[Stored items from a collection]
------------
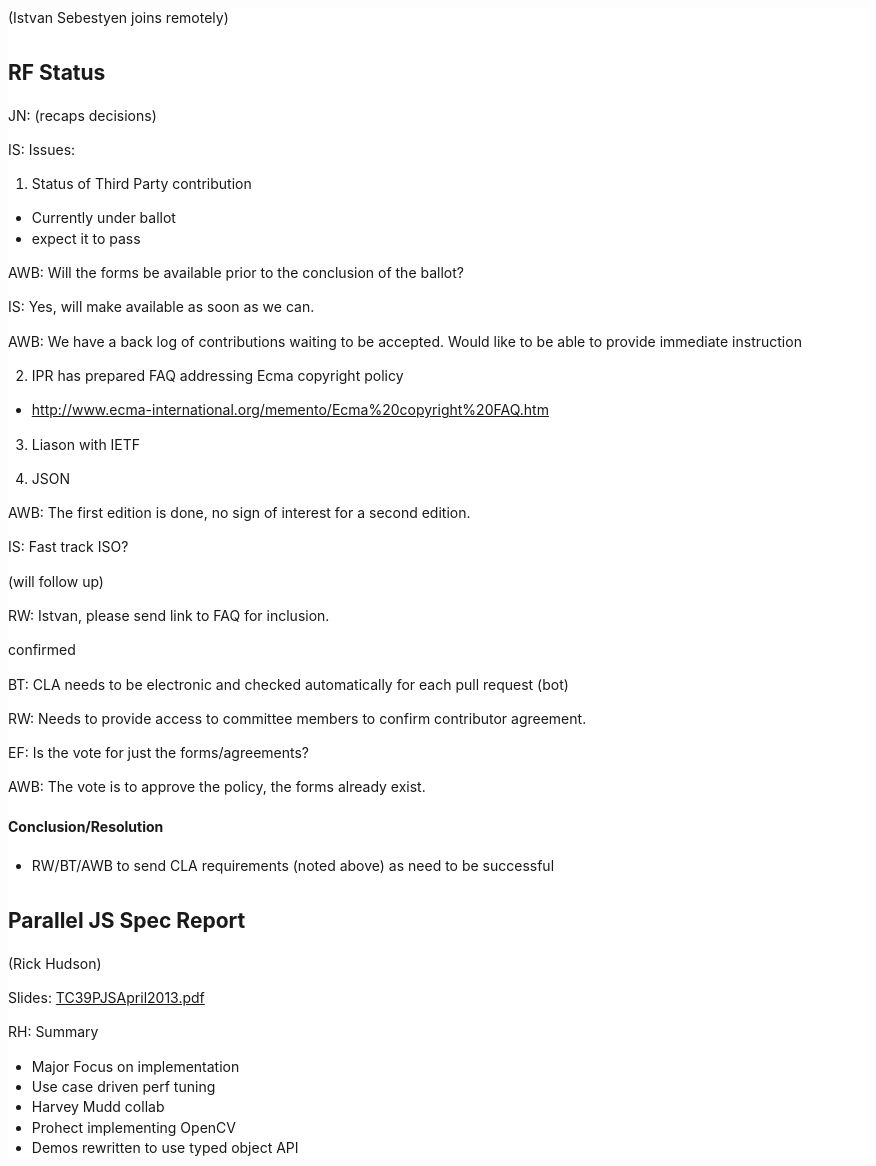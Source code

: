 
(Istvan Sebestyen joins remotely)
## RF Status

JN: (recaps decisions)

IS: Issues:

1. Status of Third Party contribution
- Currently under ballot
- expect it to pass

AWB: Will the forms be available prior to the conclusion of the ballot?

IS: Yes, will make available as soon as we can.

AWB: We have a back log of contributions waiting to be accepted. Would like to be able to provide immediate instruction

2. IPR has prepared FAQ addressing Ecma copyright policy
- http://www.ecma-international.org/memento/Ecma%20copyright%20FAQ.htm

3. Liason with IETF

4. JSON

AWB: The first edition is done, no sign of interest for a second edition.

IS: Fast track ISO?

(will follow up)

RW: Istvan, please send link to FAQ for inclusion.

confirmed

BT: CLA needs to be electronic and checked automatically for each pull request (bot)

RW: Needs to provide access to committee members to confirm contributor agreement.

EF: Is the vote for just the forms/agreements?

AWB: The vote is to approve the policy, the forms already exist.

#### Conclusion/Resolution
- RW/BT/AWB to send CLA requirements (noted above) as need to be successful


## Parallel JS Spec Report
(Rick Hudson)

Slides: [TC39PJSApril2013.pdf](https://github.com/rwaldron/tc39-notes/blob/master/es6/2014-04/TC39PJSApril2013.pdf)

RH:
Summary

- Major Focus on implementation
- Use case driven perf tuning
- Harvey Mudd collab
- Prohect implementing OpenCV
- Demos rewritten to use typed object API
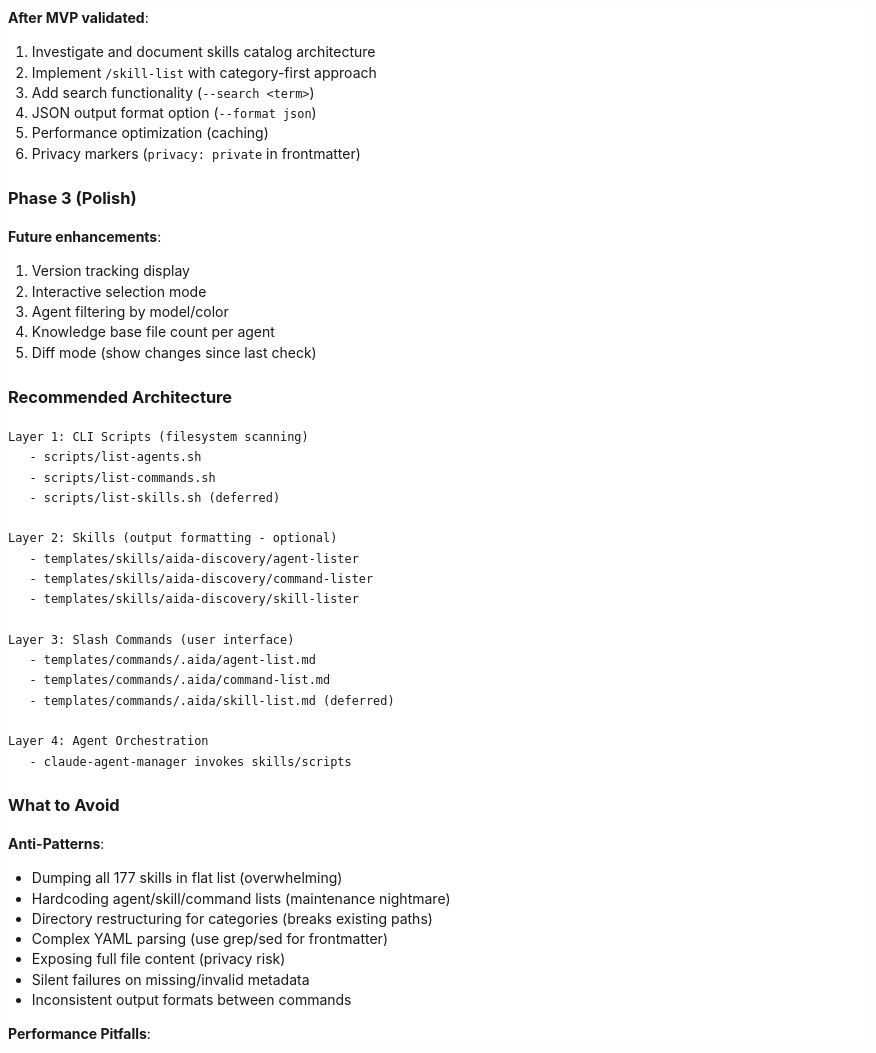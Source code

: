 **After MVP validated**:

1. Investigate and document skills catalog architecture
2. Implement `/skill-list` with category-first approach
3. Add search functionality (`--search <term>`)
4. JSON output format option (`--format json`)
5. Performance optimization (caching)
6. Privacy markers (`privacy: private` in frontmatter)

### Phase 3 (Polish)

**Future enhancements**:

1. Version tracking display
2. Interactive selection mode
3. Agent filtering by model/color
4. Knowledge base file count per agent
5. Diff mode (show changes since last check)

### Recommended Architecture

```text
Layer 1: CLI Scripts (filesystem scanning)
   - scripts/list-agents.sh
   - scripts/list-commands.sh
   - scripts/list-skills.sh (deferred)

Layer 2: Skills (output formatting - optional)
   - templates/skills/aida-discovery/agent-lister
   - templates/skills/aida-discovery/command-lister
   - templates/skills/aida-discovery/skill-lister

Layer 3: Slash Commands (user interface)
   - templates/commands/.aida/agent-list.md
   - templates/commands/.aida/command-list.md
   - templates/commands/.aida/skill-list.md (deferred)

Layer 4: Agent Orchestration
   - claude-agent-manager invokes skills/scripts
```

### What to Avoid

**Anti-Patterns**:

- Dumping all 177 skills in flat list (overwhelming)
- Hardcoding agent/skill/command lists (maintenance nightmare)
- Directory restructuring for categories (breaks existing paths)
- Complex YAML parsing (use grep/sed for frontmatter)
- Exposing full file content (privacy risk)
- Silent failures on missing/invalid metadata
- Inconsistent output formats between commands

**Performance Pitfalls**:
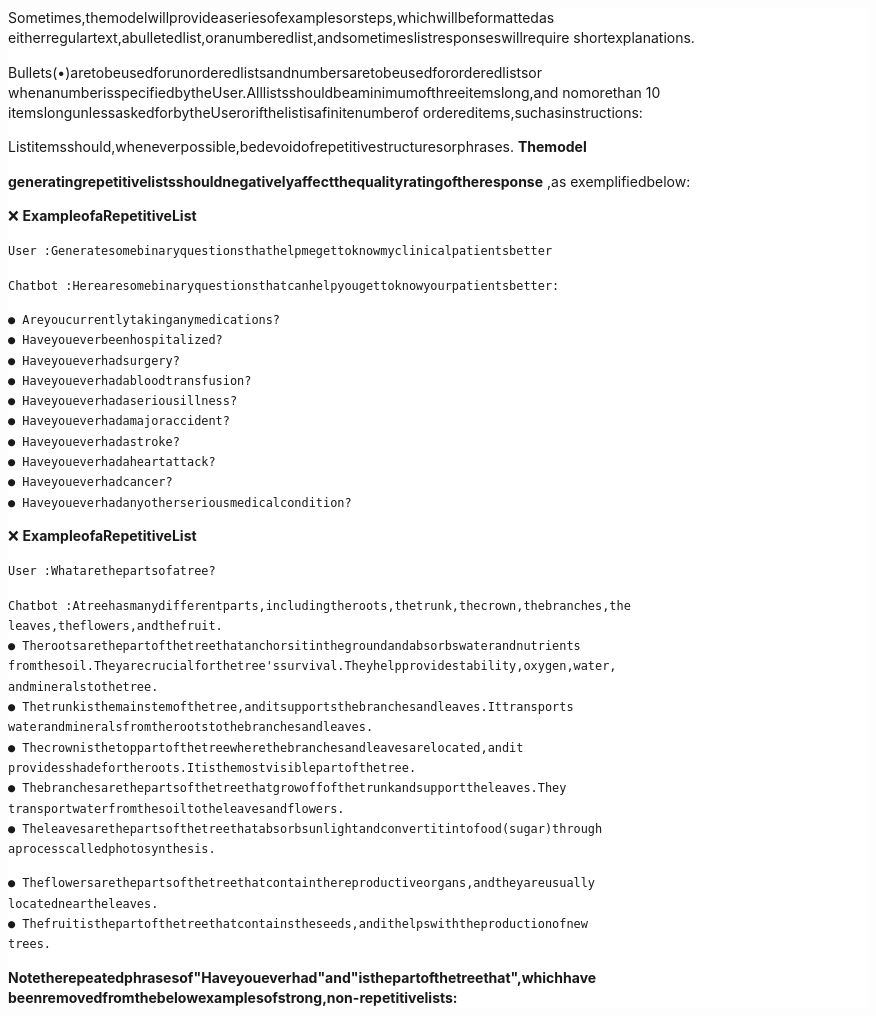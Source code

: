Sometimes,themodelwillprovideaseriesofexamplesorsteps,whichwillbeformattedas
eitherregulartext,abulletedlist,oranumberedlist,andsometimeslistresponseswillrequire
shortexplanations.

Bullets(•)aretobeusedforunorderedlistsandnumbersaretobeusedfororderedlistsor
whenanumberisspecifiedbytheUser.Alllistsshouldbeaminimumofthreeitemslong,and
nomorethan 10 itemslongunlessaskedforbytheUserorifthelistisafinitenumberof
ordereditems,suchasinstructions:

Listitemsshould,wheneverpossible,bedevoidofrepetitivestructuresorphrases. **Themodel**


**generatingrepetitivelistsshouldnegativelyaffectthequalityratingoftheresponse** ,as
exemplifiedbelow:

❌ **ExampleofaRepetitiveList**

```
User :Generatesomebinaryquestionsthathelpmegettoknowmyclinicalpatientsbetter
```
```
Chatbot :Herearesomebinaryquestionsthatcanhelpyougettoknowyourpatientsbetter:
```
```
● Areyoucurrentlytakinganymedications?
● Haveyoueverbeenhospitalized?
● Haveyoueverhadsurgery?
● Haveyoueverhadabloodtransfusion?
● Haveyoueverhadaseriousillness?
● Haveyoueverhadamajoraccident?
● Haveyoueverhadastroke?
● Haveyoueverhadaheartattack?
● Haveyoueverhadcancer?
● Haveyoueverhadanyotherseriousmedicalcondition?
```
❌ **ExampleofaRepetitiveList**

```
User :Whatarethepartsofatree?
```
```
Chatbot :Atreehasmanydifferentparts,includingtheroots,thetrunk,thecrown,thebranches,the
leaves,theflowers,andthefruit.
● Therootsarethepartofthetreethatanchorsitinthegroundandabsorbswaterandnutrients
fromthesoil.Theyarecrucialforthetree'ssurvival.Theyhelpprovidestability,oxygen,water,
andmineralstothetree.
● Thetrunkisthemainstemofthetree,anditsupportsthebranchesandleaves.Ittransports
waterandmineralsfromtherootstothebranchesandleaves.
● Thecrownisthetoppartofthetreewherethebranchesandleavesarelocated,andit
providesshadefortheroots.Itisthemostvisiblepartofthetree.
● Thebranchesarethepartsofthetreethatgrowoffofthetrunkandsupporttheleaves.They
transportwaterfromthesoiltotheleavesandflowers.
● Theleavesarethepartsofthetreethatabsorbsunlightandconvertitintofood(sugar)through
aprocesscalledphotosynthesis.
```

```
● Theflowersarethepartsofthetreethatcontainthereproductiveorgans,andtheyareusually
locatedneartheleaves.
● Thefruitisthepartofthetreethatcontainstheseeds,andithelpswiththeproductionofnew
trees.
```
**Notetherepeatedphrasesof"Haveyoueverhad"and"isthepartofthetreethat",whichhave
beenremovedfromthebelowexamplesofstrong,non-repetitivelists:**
------------
Images stay out, but the rest of the records must be retyped exactly.

Source code

: 
(Istvan Sebestyen joins remotely)
## RF Status

JN: (recaps decisions)

IS: Issues:

1. Status of Third Party contribution
- Currently under ballot
- expect it to pass

AWB: Will the forms be available prior to the conclusion of the ballot?

IS: Yes, will make available as soon as we can.

AWB: We have a back log of contributions waiting to be accepted. Would like to be able to provide immediate instruction

2. IPR has prepared FAQ addressing Ecma copyright policy
- http://www.ecma-international.org/memento/Ecma%20copyright%20FAQ.htm

3. Liason with IETF

4. JSON

AWB: The first edition is done, no sign of interest for a second edition.

IS: Fast track ISO?

(will follow up)

RW: Istvan, please send link to FAQ for inclusion.

confirmed

BT: CLA needs to be electronic and checked automatically for each pull request (bot)

RW: Needs to provide access to committee members to confirm contributor agreement.

EF: Is the vote for just the forms/agreements?

AWB: The vote is to approve the policy, the forms already exist.

#### Conclusion/Resolution
- RW/BT/AWB to send CLA requirements (noted above) as need to be successful


## Parallel JS Spec Report
(Rick Hudson)

Slides: [TC39PJSApril2013.pdf](https://github.com/rwaldron/tc39-notes/blob/master/es6/2014-04/TC39PJSApril2013.pdf)

RH:
Summary

- Major Focus on implementation
- Use case driven perf tuning
- Harvey Mudd collab
- Prohect implementing OpenCV
- Demos rewritten to use typed object API
Source code

: **After MVP validated**:

1. Investigate and document skills catalog architecture
2. Implement `/skill-list` with category-first approach
3. Add search functionality (`--search <term>`)
4. JSON output format option (`--format json`)
5. Performance optimization (caching)
6. Privacy markers (`privacy: private` in frontmatter)

### Phase 3 (Polish)

**Future enhancements**:

1. Version tracking display
2. Interactive selection mode
3. Agent filtering by model/color
4. Knowledge base file count per agent
5. Diff mode (show changes since last check)

### Recommended Architecture

```text
Layer 1: CLI Scripts (filesystem scanning)
   - scripts/list-agents.sh
   - scripts/list-commands.sh
   - scripts/list-skills.sh (deferred)

Layer 2: Skills (output formatting - optional)
   - templates/skills/aida-discovery/agent-lister
   - templates/skills/aida-discovery/command-lister
   - templates/skills/aida-discovery/skill-lister

Layer 3: Slash Commands (user interface)
   - templates/commands/.aida/agent-list.md
   - templates/commands/.aida/command-list.md
   - templates/commands/.aida/skill-list.md (deferred)

Layer 4: Agent Orchestration
   - claude-agent-manager invokes skills/scripts
```

### What to Avoid

**Anti-Patterns**:

- Dumping all 177 skills in flat list (overwhelming)
- Hardcoding agent/skill/command lists (maintenance nightmare)
- Directory restructuring for categories (breaks existing paths)
- Complex YAML parsing (use grep/sed for frontmatter)
- Exposing full file content (privacy risk)
- Silent failures on missing/invalid metadata
- Inconsistent output formats between commands

**Performance Pitfalls**:
Source code

:Sometimes,themodelwillprovideaseriesofexamplesorsteps,whichwillbeformattedas
eitherregulartext,abulletedlist,oranumberedlist,andsometimeslistresponseswillrequire
shortexplanations.

Bullets(•)aretobeusedforunorderedlistsandnumbersaretobeusedfororderedlistsor
whenanumberisspecifiedbytheUser.Alllistsshouldbeaminimumofthreeitemslong,and
nomorethan 10 itemslongunlessaskedforbytheUserorifthelistisafinitenumberof
ordereditems,suchasinstructions:

Listitemsshould,wheneverpossible,bedevoidofrepetitivestructuresorphrases. **Themodel**


**generatingrepetitivelistsshouldnegativelyaffectthequalityratingoftheresponse** ,as
exemplifiedbelow:

❌ **ExampleofaRepetitiveList**

```
User :Generatesomebinaryquestionsthathelpmegettoknowmyclinicalpatientsbetter
```
```
Chatbot :Herearesomebinaryquestionsthatcanhelpyougettoknowyourpatientsbetter:
```
```
● Areyoucurrentlytakinganymedications?
● Haveyoueverbeenhospitalized?
● Haveyoueverhadsurgery?
● Haveyoueverhadabloodtransfusion?
● Haveyoueverhadaseriousillness?
● Haveyoueverhadamajoraccident?
● Haveyoueverhadastroke?
● Haveyoueverhadaheartattack?
● Haveyoueverhadcancer?
● Haveyoueverhadanyotherseriousmedicalcondition?
```
❌ **ExampleofaRepetitiveList**

```
User :Whatarethepartsofatree?
```
```
Chatbot :Atreehasmanydifferentparts,includingtheroots,thetrunk,thecrown,thebranches,the
leaves,theflowers,andthefruit.
● Therootsarethepartofthetreethatanchorsitinthegroundandabsorbswaterandnutrients
fromthesoil.Theyarecrucialforthetree'ssurvival.Theyhelpprovidestability,oxygen,water,
andmineralstothetree.
● Thetrunkisthemainstemofthetree,anditsupportsthebranchesandleaves.Ittransports
waterandmineralsfromtherootstothebranchesandleaves.
● Thecrownisthetoppartofthetreewherethebranchesandleavesarelocated,andit
providesshadefortheroots.Itisthemostvisiblepartofthetree.
● Thebranchesarethepartsofthetreethatgrowoffofthetrunkandsupporttheleaves.They
transportwaterfromthesoiltotheleavesandflowers.
● Theleavesarethepartsofthetreethatabsorbsunlightandconvertitintofood(sugar)through
aprocesscalledphotosynthesis.
```

```
● Theflowersarethepartsofthetreethatcontainthereproductiveorgans,andtheyareusually
locatedneartheleaves.
● Thefruitisthepartofthetreethatcontainstheseeds,andithelpswiththeproductionofnew
trees.
```
**Notetherepeatedphrasesof"Haveyoueverhad"and"isthepartofthetreethat",whichhave
beenremovedfromthebelowexamplesofstrong,non-repetitivelists:**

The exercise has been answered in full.